Thus, $P(k+1)$ is true whenever $P(k)$ is true.
Therefore, by principle of mathematical induction, $P(n)$ is true for every positive integer $n$.
Observations:
1. The total number of terms in the expansion of $(a+b)^{n}$ is $(n+1)$ i.e. one more than the index $n$.
2. The sum of indices of $a$ and $b$ in each term is $n$. In the first term of expansion of $(a+b)^{n}$, the index of $a$ starts with $n$, goes on decreasing by 1 in every successive term and ends with 0, whereas the index of $b$ starts with 0, goes on increasing by 1 in every successive term and ends with $n$.
3. The coefficients $^{n}C_{0}$, $^{n}C_{1}$,... are called binomial coefficients.
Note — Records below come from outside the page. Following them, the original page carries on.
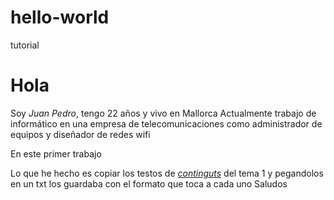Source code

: # hello-world
tutorial

# Hola

Soy _Juan Pedro_, tengo 22 años y vivo en Mallorca
Actualmente trabajo de informático en una empresa de telecomunicaciones como administrador de equipos y diseñador de redes wifi

En este primer trabajo

Lo que he hecho es copiar los testos de [_continguts_](http://fpadistancia.caib.es/pluginfile.php/295262/mod_resource/content/2/Llenguatges%20de%20Marques%20y%20Sistemes%20de%20Gesti%C3%B3%20de%20la%20Informaci%C3%B3%20%28Dist%C3%A0ncia%29.pdf) del tema 1 y pegandolos en un txt los guardaba con el formato que toca a cada uno
Saludos


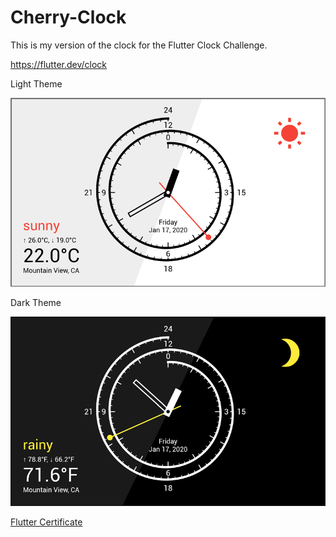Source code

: # Cherry-Clock

This is my version of the clock for the Flutter Clock Challenge.

https://flutter.dev/clock

Light Theme

![Dark Theme](images/Cherry-Clock-Light.png)

Dark Theme

![Dark Theme](images/Cherry-Clock-Dark.png)


[Flutter Certificate](https://www.credential.net/23d50a60-2656-40cc-98df-f048b2bf77b1?key=56f0eb4e7de17e1be6dc3abc125514d4052d5751e9b61a8d5d562644333ad2f9)
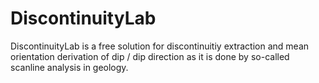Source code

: # DiscontinuityLab
DiscontinuityLab is a free solution for discontinuitiy extraction and mean orientation derivation of dip / dip direction as it is done by so-called scanline analysis in geology. 
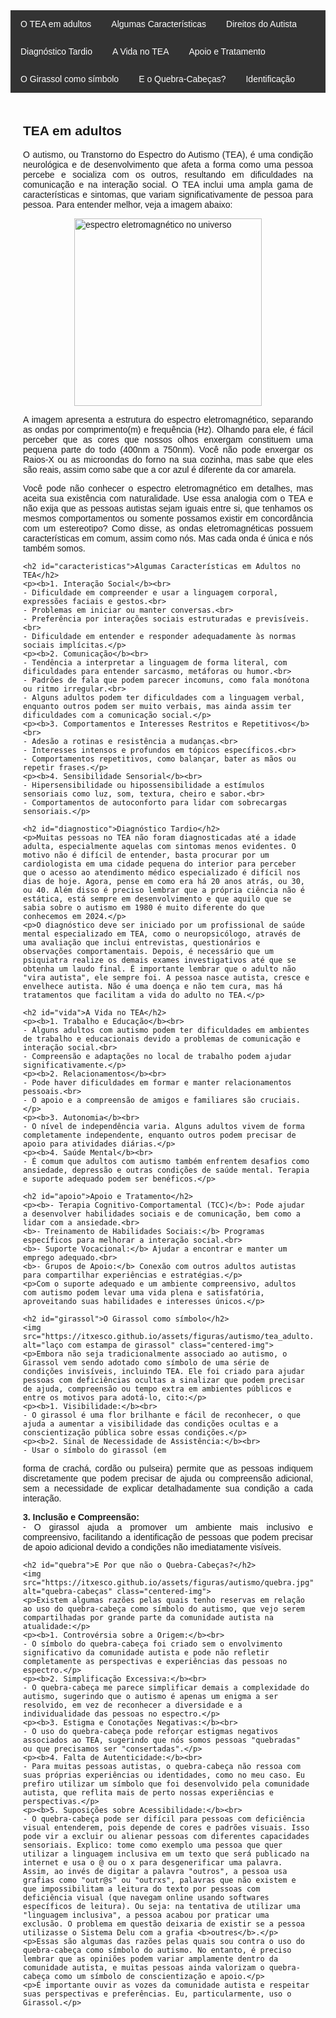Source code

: 
<html lang="pt-BR">
<head>
    <meta charset="UTF-8">
    <meta name="viewport" content="width=device-width, initial-scale=1.0">
    <title>Menu de Navegação</title>
    <style>
        body {
            font-family: Arial, sans-serif;
        }
        .menu {
            background-color: #333;
            overflow: hidden;
        }
        .menu a {
            float: left;
            display: block;
            color: white;
            text-align: center;
            padding: 14px 16px;
            text-decoration: none;
        }
        .menu a:hover {
            background-color: #ddd;
            color: black;
        }
        .content {
            padding: 20px;
        }
        p {
            text-align: justify;
        }
        .centered-img {
            display: block;
            margin-left: auto;
            margin-right: auto;
            height: 300px;
            width: auto;
            object-fit: cover;
        }
    </style>
</head>
<body>

<div class="menu">
    <a href="#TEA">O TEA em adultos</a>
    <a href="#caracteristicas">Algumas Características</a>
    <a href="#direitos">Direitos do Autista</a>
    <a href="#diagnostico">Diagnóstico Tardio</a>
    <a href="#vida">A Vida no TEA</a>
    <a href="#apoio">Apoio e Tratamento</a>
    <a href="#girassol">O Girassol como símbolo</a>
    <a href="#quebra">E o Quebra-Cabeças?</a>
    <a href="#identificacao">Identificação</a>
</div>

<div class="content">
    <h2 id="TEA">TEA em adultos</h2>
    <p>O autismo, ou Transtorno do Espectro do Autismo (TEA), é uma condição neurológica e de desenvolvimento que afeta a forma como uma pessoa percebe e socializa com os outros, resultando em dificuldades na comunicação e na interação social. O TEA inclui uma ampla gama de características e sintomas, que variam significativamente de pessoa para pessoa. Para entender melhor, veja a imagem abaixo:</p>
    <img src="https://itxesco.github.io/assets/figuras/autismo/espectro_eletromagnetico.png" alt="espectro eletromagnético no universo" class="centered-img">
    <p>A imagem apresenta a estrutura do espectro eletromagnético, separando as ondas por comprimento(m) e frequência (Hz). Olhando para ele, é fácil perceber que as cores que nossos olhos enxergam constituem uma pequena parte do todo (400nm a 750nm). Você não pode enxergar os Raios-X ou as microondas do forno na sua cozinha, mas sabe que eles são reais, assim como sabe que a cor azul é diferente da cor amarela.</p>
    <p>Você pode não conhecer o espectro eletromagnético em detalhes, mas aceita sua existência com naturalidade. Use essa analogia com o TEA e não exija que as pessoas autistas sejam iguais entre si, que tenhamos os mesmos comportamentos ou somente possamos existir em concordância com um estereotipo? Como disse, as ondas eletromagnéticas possuem características em comum, assim como nós. Mas cada onda é única e nós também somos.</p>

    <h2 id="caracteristicas">Algumas Características em Adultos no TEA</h2>
    <p><b>1. Interação Social</b><br>
    - Dificuldade em compreender e usar a linguagem corporal, expressões faciais e gestos.<br>
    - Problemas em iniciar ou manter conversas.<br>
    - Preferência por interações sociais estruturadas e previsíveis.<br>
    - Dificuldade em entender e responder adequadamente às normas sociais implícitas.</p>
    <p><b>2. Comunicação</b><br>
    - Tendência a interpretar a linguagem de forma literal, com dificuldades para entender sarcasmo, metáforas ou humor.<br>
    - Padrões de fala que podem parecer incomuns, como fala monótona ou ritmo irregular.<br>
    - Alguns adultos podem ter dificuldades com a linguagem verbal, enquanto outros podem ser muito verbais, mas ainda assim ter dificuldades com a comunicação social.</p>
    <p><b>3. Comportamentos e Interesses Restritos e Repetitivos</b><br>
    - Adesão a rotinas e resistência a mudanças.<br>
    - Interesses intensos e profundos em tópicos específicos.<br>
    - Comportamentos repetitivos, como balançar, bater as mãos ou repetir frases.</p>
    <p><b>4. Sensibilidade Sensorial</b><br>
    - Hipersensibilidade ou hipossensibilidade a estímulos sensoriais como luz, som, textura, cheiro e sabor.<br>
    - Comportamentos de autoconforto para lidar com sobrecargas sensoriais.</p>

    <h2 id="diagnostico">Diagnóstico Tardio</h2>
    <p>Muitas pessoas no TEA não foram diagnosticadas até a idade adulta, especialmente aquelas com sintomas menos evidentes. O motivo não é difícil de entender, basta procurar por um cardiologista em uma cidade pequena do interior para perceber que o acesso ao atendimento médico especializado é difícil nos dias de hoje. Agora, pense em como era há 20 anos atrás, ou 30, ou 40. Além disso é preciso lembrar que a própria ciência não é estática, está sempre em desenvolvimento e que aquilo que se sabia sobre o autismo em 1980 é muito diferente do que conhecemos em 2024.</p>
    <p>O diagnóstico deve ser iniciado por um profissional de saúde mental especializado em TEA, como o neuropsicólogo, através de uma avaliação que inclui entrevistas, questionários e observações comportamentais. Depois, é necessário que um psiquiatra realize os demais exames investigativos até que se obtenha um laudo final. É importante lembrar que o adulto não "vira autista", ele sempre foi. A pessoa nasce autista, cresce e envelhece autista. Não é uma doença e não tem cura, mas há tratamentos que facilitam a vida do adulto no TEA.</p>

    <h2 id="vida">A Vida no TEA</h2>
    <p><b>1. Trabalho e Educação</b><br>
    - Alguns adultos com autismo podem ter dificuldades em ambientes de trabalho e educacionais devido a problemas de comunicação e interação social.<br>
    - Compreensão e adaptações no local de trabalho podem ajudar significativamente.</p>
    <p><b>2. Relacionamentos</b><br>
    - Pode haver dificuldades em formar e manter relacionamentos pessoais.<br>
    - O apoio e a compreensão de amigos e familiares são cruciais.</p>
    <p><b>3. Autonomia</b><br>
    - O nível de independência varia. Alguns adultos vivem de forma completamente independente, enquanto outros podem precisar de apoio para atividades diárias.</p>
    <p><b>4. Saúde Mental</b><br>
    - É comum que adultos com autismo também enfrentem desafios como ansiedade, depressão e outras condições de saúde mental. Terapia e suporte adequado podem ser benéficos.</p>

    <h2 id="apoio">Apoio e Tratamento</h2>
    <p><b>- Terapia Cognitivo-Comportamental (TCC)</b>: Pode ajudar a desenvolver habilidades sociais e de comunicação, bem como a lidar com a ansiedade.<br>
    <b>- Treinamento de Habilidades Sociais:</b> Programas específicos para melhorar a interação social.<br>
    <b>- Suporte Vocacional:</b> Ajudar a encontrar e manter um emprego adequado.<br>
    <b>- Grupos de Apoio:</b> Conexão com outros adultos autistas para compartilhar experiências e estratégias.</p>
    <p>Com o suporte adequado e um ambiente compreensivo, adultos com autismo podem levar uma vida plena e satisfatória, aproveitando suas habilidades e interesses únicos.</p>

    <h2 id="girassol">O Girassol como símbolo</h2>
    <img src="https://itxesco.github.io/assets/figuras/autismo/tea_adulto.jpg" alt="laço com estampa de girassol" class="centered-img">
    <p>Embora não seja tradicionalmente associado ao autismo, o Girassol vem sendo adotado como símbolo de uma série de condições invisíveis, incluindo TEA. Ele foi criado para ajudar pessoas com deficiências ocultas a sinalizar que podem precisar de ajuda, compreensão ou tempo extra em ambientes públicos e entre os motivos para adotá-lo, cito:</p>
    <p><b>1. Visibilidade:</b><br>
    - O girassol é uma flor brilhante e fácil de reconhecer, o que ajuda a aumentar a visibilidade das condições ocultas e a conscientização pública sobre essas condições.</p>
    <p><b>2. Sinal de Necessidade de Assistência:</b><br>
    - Usar o símbolo do girassol (em

 forma de crachá, cordão ou pulseira) permite que as pessoas indiquem discretamente que podem precisar de ajuda ou compreensão adicional, sem a necessidade de explicar detalhadamente sua condição a cada interação.</p>
    <p><b>3. Inclusão e Compreensão:</b><br>
    - O girassol ajuda a promover um ambiente mais inclusivo e compreensivo, facilitando a identificação de pessoas que podem precisar de apoio adicional devido a condições não imediatamente visíveis.</p>

    <h2 id="quebra">E Por que não o Quebra-Cabeças?</h2>
    <img src="https://itxesco.github.io/assets/figuras/autismo/quebra.jpg" alt="quebra-cabeças" class="centered-img">
    <p>Existem algumas razões pelas quais tenho reservas em relação ao uso do quebra-cabeça como símbolo do autismo, que vejo serem compartilhadas por grande parte da comunidade autista na atualidade:</p>
    <p><b>1. Controvérsia sobre a Origem:</b><br>
    - O símbolo do quebra-cabeça foi criado sem o envolvimento significativo da comunidade autista e pode não refletir completamente as perspectivas e experiências das pessoas no espectro.</p>
    <p><b>2. Simplificação Excessiva:</b><br>
    - O quebra-cabeça me parece simplificar demais a complexidade do autismo, sugerindo que o autismo é apenas um enigma a ser resolvido, em vez de reconhecer a diversidade e a individualidade das pessoas no espectro.</p>
    <p><b>3. Estigma e Conotações Negativas:</b><br>
    - O uso do quebra-cabeça pode reforçar estigmas negativos associados ao TEA, sugerindo que nós somos pessoas "quebradas" ou que precisamos ser "consertadas".</p>
    <p><b>4. Falta de Autenticidade:</b><br>
    - Para muitas pessoas autistas, o quebra-cabeça não ressoa com suas próprias experiências ou identidades, como no meu caso. Eu prefiro utilizar um símbolo que foi desenvolvido pela comunidade autista, que reflita mais de perto nossas experiências e perspectivas.</p>
    <p><b>5. Suposições sobre Acessibilidade:</b><br>
    - O quebra-cabeça pode ser difícil para pessoas com deficiência visual entenderem, pois depende de cores e padrões visuais. Isso pode vir a excluir ou alienar pessoas com diferentes capacidades sensoriais. Explico: tome como exemplo uma pessoa que quer utilizar a linguagem inclusiva em um texto que será publicado na internet e usa o @ ou o x para desgenerificar uma palavra. Assim, ao invés de digitar a palavra "outros", a pessoa usa grafias como "outr@s" ou "outrxs", palavras que não existem e que impossibilitam a leitura do texto por pessoas com deficiência visual (que navegam online usando softwares específicos de leitura). Ou seja: na tentativa de utilizar uma "linguagem inclusiva", a pessoa acabou por praticar uma exclusão. O problema em questão deixaria de existir se a pessoa utilizasse o Sistema Delu com a grafia <b>outres</b>.</p>
    <p>Essas são algumas das razões pelas quais sou contra o uso do quebra-cabeça como símbolo do autismo. No entanto, é preciso lembrar que as opiniões podem variar amplamente dentro da comunidade autista, e muitas pessoas ainda valorizam o quebra-cabeça como um símbolo de conscientização e apoio.</p>
    <p>É importante ouvir as vozes da comunidade autista e respeitar suas perspectivas e preferências. Eu, particularmente, uso o Girassol.</p>
</div>

</body>
</html>
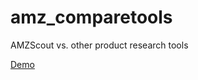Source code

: # amz_comparetools
AMZScout vs. other product research tools

[Demo](http://ome1ia.ru/amz_comparetools/)
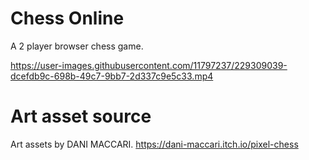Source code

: # Chess Online

A 2 player browser chess game.

https://user-images.githubusercontent.com/11797237/229309039-dcefdb9c-698b-49c7-9bb7-2d337c9e5c33.mp4


# Art asset source
Art assets by DANI MACCARI. https://dani-maccari.itch.io/pixel-chess
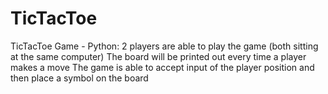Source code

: # TicTacToe
TicTacToe Game - Python: 
2 players are able to play the game (both sitting at the same computer)
The board will be printed out every time a player makes a move
The game is able to accept input of the player position and then place a symbol on the board
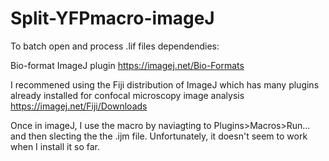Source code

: # Split-YFPmacro-imageJ
To batch open and process .lif files
dependendies:

Bio-format ImageJ plugin https://imagej.net/Bio-Formats

I recommened using the Fiji distribution of ImageJ which has many plugins already installed for confocal microscopy image analysis https://imagej.net/Fiji/Downloads

Once in imageJ, I use the macro by naviagting to  Plugins>Macros>Run...  and then slecting the the .ijm file.
Unfortunately, it doesn't seem to work when I install it so far.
Some special cases in the expansion of $(a+b)^{n}$
(i) $a=x$ and $b=-y$
$(x-y)^{n}=(x+(-y))^{n}$$\displaystyle \small =^{n}C_{0}x^{n}+^{n}C_{1}x^{n-1}(-y)+^{n}C_{2}x^{n-2}(-y)^{2}+...$ $\displaystyle \small +^{n}C_{n-1}x(-y)^{n-1}+^{n}C_{n}(-y)^{n}$
= $\displaystyle \small ^{n}C_{0}x^{n}-^{n}C_{1}x^{n-1}y+^{n}C_{2}x^{n-2}y^{2}+...$ $\displaystyle \small +(-1)^{n}\times ^{n}C_{n}y^{n}$ 

(ii) $a=1$, $b=x$
$\displaystyle \small (1+x)^{n}=^{n}C_{0}1^{n}+^{n}C_{1}1^{n-1}x+^{n}C_{2}1^{n-2}x^{2}+...$ $\displaystyle \small +^{n}C_{n-1}1x^{n-1}+^{n}C_{n}x^{n}$
= $\displaystyle \small ^{n}C_{0}+^{n}C_{1}x+^{n}C_{2}x^{2}+...$ $\displaystyle \small +^{n}C_{n-1}x^{n-1}$ $\displaystyle \small +^{n}C_{n}x^{n}$  

(iii) $a=1$, $b=-x$
$\displaystyle \small (1-x)^{n}=^{n}C_{0}1^{n}+^{n}C_{1}1^{n-1}(-x)$ $\displaystyle \small +^{n}C_{2}1^{n-2}(-x)^{2}$ $\displaystyle \small +...$ $\displaystyle \small +^{n}C_{n-1}1(-x)^{n-1}+^{n}C_{n}(-x)^{n}$
= $\displaystyle \small ^{n}C_{0}-^{n}C_{1}x+^{n}C_{2}x^{2}-...+(-1)^{n}\times ^{n}C_{n}x^{n}$